When using vaex I came across an unexpected error NameError: name 'column_2_0' is not defined
.
After some investigation I found that in my data source (HDF5 file) the column name causing problems is actually called column_2.0
and that vaex renames it to column_2_0
but when performing operations using column names I run into the error. Here is a simple example that reproduces this error:
import pandas as pd
import vaex
cols = ['abc_1', 'abc1', 'abc.1']
vals = list(range(0,len(cols)))
df = pd.DataFrame([vals], columns=cols)
dfv = vaex.from_pandas(df)
for col in dfv.column_names:
dfv = dfv[dfv[col].notna()]
dfv.count()
...
NameError: name 'abc_1_1' is not defined
In this case it appears that vaex tries to rename abc.1
to abc_1
which is already taken so instead it ends up using abc_1_1
.
I know that I can rename the column like dfv.rename('abc_1_1', 'abc_dot_1')
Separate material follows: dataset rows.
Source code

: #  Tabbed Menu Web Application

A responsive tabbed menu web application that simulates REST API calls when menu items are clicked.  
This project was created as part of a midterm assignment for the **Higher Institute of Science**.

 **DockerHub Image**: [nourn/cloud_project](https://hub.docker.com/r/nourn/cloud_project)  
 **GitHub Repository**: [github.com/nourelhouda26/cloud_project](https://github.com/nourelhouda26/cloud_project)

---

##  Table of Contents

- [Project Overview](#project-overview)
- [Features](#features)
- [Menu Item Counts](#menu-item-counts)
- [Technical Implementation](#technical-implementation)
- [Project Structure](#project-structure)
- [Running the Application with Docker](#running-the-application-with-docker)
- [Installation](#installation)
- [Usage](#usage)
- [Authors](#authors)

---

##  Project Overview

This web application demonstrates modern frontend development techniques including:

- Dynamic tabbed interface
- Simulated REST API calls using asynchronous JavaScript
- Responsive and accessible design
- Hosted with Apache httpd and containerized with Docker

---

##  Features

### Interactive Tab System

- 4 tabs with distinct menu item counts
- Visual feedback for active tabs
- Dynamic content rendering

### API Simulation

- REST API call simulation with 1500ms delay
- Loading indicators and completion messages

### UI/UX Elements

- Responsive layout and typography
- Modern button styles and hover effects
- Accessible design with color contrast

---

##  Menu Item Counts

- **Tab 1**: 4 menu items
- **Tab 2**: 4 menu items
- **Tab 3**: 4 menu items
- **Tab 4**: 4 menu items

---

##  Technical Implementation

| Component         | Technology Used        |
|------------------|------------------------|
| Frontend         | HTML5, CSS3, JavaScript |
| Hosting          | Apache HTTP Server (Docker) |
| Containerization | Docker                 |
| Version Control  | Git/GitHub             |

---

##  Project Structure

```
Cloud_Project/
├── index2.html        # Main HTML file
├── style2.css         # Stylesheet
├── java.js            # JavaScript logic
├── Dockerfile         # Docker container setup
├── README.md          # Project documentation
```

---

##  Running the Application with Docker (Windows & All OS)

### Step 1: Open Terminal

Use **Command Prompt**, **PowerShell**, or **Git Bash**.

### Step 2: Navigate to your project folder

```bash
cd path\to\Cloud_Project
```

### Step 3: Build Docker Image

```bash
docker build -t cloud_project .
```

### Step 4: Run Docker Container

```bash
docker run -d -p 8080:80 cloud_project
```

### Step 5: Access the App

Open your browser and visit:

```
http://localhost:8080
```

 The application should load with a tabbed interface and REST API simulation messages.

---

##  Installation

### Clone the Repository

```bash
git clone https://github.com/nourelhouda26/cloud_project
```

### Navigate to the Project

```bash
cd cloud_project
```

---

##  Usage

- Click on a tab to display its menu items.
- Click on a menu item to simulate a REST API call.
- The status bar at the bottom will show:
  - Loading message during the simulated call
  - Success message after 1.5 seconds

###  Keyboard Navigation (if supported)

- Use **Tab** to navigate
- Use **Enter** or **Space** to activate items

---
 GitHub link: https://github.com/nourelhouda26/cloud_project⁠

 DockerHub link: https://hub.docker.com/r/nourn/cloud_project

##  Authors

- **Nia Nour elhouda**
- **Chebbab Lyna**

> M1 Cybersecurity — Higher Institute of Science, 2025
, but (a) I'd need to introduce special logic for naming conflicts like in this example where the column name that vaex comes up with is already taken and (b) I'd rather not have to do this manually each time I have a column that contains a period.
I could also enforce all my column names from source data to never use a period but this seems like a stretch given that pandas and other sources where data might come from in general don't have this restriction.
What are some ideas to deal with this problem other than the two I mentioned above?